As the results in Figure 1.11 demonstrate, the I/O for DSS-style workloads generally resulted in higher disk latencies. The disk latency for reads issued against the OLTP data files dropped from 32 milliseconds (ms) to 13.5 ms when the DSS data files were isolated on separate physical spindles. Performance of the DSS workload is dependent on read throughput. This throughput was maintained when the data files were placed on separate disks, and no performance impact was observed as a result. However, separating the two workloads resulted in lower average latencies for the I/Os issued by the OLTP workloads, and ultimately resulted in better workload performance for the OLTP workloads in the test scenario. The effect of mixing workloads comes down to the I/O characteristics of the workload, the capacity of the hardware being used, and the design of the storage. You should take each of these factors into consideration if you plan to mix workloads on a single server.

Conclusion

The 64-bit platform offers some advantages over the 32-bit platform with regard to SQL Server consolidation. The decision to use multiple instances of SQL Server is more a data management decision than a technical limitation imposed by the platform. In addition to performance, there are many considerations that need to be evaluated when determining how to approach the consolidation of many SQL Server databases on a single server. This document is offered as an example of an approach for consolidation, rather than hard and fast rules for accomplishing consolidation. With proper planning and analysis, consolidation of databases can be done effectively, resulting in ease of management and reduced cost.

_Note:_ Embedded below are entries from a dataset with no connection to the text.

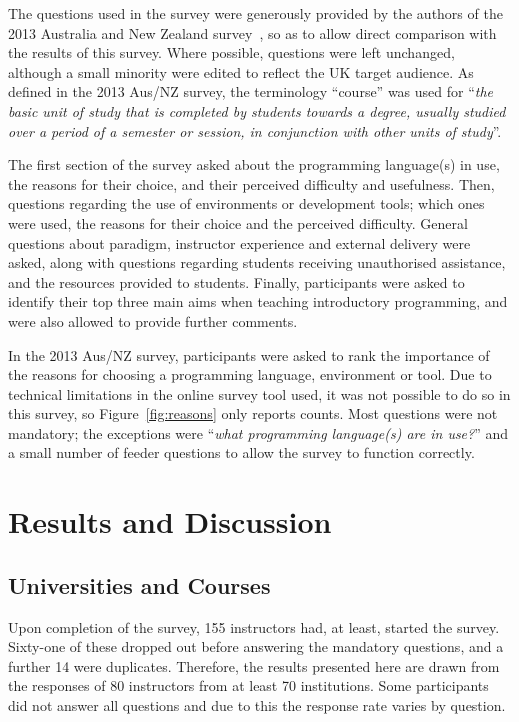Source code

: \documentclass[a4paper,11pt]{article}
\begin{document}
The questions used in the survey were generously provided by the
authors of the 2013 Australia and New Zealand
survey~\cite{mason+cooper:2014}, so as to allow direct comparison
with the results of this survey. Where possible, questions were
left unchanged, although a small minority were edited to reflect the
UK target audience. As defined in the 2013 Aus/NZ survey, the
terminology ``course'' was used for ``{\emph{the basic unit of study that is
completed by students towards a degree, usually studied over a period
of a semester or session, in conjunction with other units of study}}''.

The first section of the survey asked about the programming
language(s) in use, the reasons for their choice, and their perceived
difficulty and usefulness. Then, questions regarding the use of
environments or development tools; which ones were used, the reasons
for their choice and the perceived difficulty. General questions about
paradigm, instructor experience and external delivery were asked,
along with questions regarding students receiving unauthorised
assistance, and the resources provided to students. Finally,
participants were asked to identify their top three main aims when
teaching introductory programming, and were also allowed to provide
further comments.

In the 2013 Aus/NZ survey, participants were asked to rank the
importance of the reasons for choosing a programming language,
environment or tool. Due to technical limitations in the online survey
tool used, it was not possible to do so in this survey, so
Figure~\ref{fig:reasons} only reports counts. Most questions were not
mandatory; the exceptions were ``{\emph{what programming language(s)
are in use?}}'' and a small number of feeder questions to allow the
survey to function correctly.

\section{Results and Discussion}\label{results}

\subsection{Universities and Courses}

Upon completion of the survey, 155 instructors had, at least, started
the survey. Sixty-one of these dropped out before answering the
mandatory questions, and a further 14 were duplicates. Therefore, the
results presented here are drawn from the responses of 80 instructors
from at least 70 institutions. Some participants did not answer all
questions and due to this the response rate varies by question.
\end{document}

In summary, key lessons learned from the consolidation test scenarios are as follows:

  • You may realize a slight performance gain when you consolidate within a single instance of SQL Server. It is important to keep in mind, however, that performance is only one of many considerations. It is recommended that you review the article "Planning for Consolidation with Microsoft SQL Server 2000" that is referenced in Appendix C.

  • It is recommended as a best practice that you set upper memory limits for SQL Server instances (using the max server memory option). This is especially important on the 64-bit platform where SQL Server instances have the potential to consume large amounts of memory. In multiple instance scenarios you should always set the max server memory, because it is possible for memory contention to occur between the multiple instances of SQL Server.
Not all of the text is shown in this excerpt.